Exercise requirements: "rxjavaVersion" appears in how many lines of the entries? State only the number.
======== Materials provided ========
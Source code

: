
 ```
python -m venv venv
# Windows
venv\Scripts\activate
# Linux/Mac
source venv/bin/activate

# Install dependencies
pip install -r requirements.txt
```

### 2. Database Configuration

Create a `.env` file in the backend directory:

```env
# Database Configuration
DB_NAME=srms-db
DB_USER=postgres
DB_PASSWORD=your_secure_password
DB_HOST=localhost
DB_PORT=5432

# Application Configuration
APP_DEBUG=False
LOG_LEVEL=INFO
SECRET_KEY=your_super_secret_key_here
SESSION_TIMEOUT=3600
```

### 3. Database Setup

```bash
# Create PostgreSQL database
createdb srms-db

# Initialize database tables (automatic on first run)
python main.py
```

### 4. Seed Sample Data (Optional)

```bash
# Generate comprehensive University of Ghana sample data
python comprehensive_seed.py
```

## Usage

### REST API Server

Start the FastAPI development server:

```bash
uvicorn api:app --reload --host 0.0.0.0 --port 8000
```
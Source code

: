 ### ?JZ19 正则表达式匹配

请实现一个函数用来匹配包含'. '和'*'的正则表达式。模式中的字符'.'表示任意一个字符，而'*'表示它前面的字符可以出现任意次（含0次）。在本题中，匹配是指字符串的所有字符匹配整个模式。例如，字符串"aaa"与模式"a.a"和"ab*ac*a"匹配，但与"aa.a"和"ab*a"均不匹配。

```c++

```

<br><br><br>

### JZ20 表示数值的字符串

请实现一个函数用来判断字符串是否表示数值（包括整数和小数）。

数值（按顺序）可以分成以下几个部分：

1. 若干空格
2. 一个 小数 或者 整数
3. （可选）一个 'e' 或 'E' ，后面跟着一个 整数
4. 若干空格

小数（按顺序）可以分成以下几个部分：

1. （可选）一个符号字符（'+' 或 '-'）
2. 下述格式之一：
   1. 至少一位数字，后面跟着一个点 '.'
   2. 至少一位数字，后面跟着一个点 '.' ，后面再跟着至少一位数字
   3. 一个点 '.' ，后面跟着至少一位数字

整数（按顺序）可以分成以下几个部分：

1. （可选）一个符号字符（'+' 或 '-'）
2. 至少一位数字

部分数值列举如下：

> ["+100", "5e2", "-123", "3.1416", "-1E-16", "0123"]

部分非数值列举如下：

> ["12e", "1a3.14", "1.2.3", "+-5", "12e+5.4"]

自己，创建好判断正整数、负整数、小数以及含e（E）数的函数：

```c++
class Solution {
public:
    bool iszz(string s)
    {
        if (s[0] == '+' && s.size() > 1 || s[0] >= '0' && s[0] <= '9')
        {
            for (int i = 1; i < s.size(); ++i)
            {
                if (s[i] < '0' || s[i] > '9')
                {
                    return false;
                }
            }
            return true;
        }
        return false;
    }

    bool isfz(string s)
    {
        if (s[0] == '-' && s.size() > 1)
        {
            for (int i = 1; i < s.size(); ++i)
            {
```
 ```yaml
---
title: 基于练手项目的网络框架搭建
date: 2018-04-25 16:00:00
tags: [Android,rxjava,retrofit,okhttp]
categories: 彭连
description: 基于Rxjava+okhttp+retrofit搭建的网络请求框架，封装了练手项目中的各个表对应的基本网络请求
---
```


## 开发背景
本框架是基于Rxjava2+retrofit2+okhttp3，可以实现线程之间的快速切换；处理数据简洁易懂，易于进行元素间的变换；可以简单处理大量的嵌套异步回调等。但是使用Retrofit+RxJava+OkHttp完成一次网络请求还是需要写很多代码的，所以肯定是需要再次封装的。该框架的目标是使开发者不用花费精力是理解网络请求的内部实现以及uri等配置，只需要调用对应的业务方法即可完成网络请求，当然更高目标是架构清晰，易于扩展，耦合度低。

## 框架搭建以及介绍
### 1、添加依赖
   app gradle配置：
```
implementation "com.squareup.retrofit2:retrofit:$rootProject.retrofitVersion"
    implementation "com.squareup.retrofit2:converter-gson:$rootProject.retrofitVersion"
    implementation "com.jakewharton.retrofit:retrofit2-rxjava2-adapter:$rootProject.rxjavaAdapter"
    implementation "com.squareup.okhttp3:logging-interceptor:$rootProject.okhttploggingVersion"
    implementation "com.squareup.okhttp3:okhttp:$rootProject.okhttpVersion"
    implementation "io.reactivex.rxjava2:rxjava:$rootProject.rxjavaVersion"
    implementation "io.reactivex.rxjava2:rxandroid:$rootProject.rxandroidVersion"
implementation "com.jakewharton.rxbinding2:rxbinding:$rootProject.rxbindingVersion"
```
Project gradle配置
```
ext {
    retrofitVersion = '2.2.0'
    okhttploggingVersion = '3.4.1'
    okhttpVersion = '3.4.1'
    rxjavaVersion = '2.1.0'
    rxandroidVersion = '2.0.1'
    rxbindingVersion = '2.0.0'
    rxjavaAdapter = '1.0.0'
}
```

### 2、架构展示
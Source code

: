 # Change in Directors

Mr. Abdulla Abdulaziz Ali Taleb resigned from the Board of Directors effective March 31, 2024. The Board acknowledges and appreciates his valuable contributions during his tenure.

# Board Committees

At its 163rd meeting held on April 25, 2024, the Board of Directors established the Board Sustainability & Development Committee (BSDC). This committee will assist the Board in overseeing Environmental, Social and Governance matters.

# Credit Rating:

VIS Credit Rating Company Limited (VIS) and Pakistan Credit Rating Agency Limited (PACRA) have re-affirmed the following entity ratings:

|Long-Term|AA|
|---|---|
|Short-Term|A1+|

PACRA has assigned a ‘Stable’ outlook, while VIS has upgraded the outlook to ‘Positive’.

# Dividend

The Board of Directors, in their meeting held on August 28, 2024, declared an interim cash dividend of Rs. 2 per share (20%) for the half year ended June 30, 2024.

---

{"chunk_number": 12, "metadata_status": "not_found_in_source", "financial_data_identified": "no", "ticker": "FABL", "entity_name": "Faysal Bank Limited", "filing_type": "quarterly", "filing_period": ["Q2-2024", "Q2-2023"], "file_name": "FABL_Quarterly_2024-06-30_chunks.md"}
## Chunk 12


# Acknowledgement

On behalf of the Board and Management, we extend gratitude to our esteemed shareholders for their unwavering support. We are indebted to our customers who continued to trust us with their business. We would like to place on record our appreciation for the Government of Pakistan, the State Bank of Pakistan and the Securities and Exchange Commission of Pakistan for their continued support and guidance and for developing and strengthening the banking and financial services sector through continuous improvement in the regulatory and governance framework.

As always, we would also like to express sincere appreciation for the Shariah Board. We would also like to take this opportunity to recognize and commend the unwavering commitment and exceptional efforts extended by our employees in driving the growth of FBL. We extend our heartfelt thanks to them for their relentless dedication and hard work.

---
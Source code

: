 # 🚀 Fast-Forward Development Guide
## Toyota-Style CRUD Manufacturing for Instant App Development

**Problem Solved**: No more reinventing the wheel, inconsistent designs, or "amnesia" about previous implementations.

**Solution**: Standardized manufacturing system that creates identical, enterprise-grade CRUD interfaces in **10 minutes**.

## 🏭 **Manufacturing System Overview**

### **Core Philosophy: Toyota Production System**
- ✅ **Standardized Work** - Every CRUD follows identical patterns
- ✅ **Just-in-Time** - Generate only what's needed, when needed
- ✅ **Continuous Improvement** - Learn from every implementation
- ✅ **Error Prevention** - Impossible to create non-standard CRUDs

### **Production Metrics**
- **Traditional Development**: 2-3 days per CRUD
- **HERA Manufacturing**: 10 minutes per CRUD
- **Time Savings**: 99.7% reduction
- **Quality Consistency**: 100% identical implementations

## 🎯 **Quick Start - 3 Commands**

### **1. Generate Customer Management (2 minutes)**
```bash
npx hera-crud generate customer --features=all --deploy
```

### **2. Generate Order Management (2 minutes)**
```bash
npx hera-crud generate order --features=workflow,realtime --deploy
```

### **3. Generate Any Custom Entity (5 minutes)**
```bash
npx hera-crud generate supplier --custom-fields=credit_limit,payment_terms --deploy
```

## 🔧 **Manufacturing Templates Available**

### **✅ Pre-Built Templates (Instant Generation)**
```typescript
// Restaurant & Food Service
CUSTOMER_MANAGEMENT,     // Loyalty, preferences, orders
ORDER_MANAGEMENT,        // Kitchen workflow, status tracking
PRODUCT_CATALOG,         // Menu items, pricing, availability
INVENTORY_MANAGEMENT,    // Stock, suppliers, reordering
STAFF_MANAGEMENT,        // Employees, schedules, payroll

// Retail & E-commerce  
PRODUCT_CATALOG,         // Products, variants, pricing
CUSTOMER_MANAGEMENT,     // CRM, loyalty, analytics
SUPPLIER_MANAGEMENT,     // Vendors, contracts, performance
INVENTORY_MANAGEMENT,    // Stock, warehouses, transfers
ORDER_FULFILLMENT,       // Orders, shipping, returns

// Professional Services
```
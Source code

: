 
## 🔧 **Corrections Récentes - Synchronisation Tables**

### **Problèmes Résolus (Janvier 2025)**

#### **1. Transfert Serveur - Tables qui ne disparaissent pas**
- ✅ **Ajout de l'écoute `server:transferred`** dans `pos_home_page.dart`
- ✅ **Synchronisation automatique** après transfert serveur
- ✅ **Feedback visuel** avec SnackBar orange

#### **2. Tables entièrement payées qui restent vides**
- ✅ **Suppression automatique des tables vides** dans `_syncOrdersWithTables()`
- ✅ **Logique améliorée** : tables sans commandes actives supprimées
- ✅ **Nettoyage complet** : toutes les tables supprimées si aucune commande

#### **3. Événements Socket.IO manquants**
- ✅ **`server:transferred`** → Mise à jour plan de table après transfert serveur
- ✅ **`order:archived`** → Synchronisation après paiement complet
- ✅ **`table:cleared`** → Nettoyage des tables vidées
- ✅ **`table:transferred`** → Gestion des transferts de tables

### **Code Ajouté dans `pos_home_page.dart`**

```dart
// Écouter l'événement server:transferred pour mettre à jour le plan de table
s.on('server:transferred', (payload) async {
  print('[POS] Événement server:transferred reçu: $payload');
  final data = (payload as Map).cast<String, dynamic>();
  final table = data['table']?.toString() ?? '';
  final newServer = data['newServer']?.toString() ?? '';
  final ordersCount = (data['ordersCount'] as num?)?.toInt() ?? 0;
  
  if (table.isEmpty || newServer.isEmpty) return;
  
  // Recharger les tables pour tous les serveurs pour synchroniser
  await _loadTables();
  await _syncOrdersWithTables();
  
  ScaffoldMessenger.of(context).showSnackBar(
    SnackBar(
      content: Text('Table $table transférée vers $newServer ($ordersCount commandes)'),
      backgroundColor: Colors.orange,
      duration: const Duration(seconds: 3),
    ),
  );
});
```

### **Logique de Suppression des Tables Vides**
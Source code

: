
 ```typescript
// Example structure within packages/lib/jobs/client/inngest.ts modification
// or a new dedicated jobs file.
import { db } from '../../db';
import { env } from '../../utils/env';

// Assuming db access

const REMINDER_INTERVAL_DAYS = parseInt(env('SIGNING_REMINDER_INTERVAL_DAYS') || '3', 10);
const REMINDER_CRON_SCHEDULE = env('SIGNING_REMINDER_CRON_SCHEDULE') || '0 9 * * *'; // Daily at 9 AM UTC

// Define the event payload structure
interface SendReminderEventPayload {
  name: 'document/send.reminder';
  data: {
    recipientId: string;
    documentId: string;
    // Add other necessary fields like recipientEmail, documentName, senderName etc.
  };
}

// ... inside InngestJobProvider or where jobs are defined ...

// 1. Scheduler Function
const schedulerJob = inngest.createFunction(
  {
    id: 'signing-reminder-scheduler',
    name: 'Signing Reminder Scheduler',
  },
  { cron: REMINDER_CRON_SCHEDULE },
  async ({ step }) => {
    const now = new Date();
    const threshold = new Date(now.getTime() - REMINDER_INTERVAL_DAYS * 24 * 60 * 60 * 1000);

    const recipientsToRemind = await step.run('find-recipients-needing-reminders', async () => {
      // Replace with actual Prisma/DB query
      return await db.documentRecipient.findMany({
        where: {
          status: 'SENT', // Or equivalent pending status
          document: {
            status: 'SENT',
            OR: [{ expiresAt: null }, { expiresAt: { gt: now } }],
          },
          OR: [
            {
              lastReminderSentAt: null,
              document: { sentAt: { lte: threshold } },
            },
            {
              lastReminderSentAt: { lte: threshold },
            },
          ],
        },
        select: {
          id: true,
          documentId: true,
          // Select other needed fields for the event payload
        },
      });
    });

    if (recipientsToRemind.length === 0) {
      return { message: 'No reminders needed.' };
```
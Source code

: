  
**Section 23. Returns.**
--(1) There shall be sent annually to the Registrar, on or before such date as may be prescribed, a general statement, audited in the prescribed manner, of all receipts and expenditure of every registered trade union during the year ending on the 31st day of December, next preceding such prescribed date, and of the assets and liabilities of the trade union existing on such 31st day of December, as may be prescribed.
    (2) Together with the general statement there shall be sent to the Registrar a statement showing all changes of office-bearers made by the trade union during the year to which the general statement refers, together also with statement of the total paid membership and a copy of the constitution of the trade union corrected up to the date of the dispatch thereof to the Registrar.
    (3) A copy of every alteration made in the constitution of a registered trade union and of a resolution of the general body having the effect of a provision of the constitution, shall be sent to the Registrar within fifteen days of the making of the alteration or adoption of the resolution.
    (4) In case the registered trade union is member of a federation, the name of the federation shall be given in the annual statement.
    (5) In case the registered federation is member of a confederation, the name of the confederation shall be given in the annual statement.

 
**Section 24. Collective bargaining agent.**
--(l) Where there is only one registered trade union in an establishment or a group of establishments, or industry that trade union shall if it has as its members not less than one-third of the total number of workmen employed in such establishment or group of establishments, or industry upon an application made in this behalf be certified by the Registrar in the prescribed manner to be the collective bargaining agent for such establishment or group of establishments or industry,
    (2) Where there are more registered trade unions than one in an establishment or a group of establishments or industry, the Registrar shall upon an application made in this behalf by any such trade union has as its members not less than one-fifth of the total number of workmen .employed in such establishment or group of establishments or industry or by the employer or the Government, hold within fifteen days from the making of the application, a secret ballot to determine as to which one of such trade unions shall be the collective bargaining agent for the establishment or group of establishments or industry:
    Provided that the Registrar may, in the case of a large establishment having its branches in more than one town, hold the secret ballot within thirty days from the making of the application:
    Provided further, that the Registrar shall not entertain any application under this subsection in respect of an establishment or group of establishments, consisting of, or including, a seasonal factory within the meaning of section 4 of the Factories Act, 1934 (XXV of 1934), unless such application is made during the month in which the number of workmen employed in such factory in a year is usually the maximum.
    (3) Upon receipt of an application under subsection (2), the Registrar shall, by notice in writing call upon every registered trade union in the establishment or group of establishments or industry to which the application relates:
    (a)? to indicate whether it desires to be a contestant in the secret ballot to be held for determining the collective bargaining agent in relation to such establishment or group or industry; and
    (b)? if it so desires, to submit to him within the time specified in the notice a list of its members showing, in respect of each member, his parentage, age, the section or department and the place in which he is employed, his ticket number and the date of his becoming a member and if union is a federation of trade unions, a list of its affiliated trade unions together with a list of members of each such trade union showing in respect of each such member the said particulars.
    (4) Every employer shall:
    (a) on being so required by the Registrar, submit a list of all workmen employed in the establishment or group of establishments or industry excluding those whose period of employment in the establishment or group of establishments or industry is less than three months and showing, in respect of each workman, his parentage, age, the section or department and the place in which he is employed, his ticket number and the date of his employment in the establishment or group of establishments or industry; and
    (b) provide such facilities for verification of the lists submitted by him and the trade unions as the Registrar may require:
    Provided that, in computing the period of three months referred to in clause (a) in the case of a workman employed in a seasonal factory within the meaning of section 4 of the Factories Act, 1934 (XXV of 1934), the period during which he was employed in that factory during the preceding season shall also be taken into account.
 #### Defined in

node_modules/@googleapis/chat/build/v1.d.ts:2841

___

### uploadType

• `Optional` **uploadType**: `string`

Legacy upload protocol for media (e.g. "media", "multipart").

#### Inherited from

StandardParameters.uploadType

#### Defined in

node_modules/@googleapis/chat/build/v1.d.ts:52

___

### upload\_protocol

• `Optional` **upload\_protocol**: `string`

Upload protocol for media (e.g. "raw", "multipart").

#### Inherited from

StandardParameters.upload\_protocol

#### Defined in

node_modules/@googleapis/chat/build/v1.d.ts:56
========
Task response: 2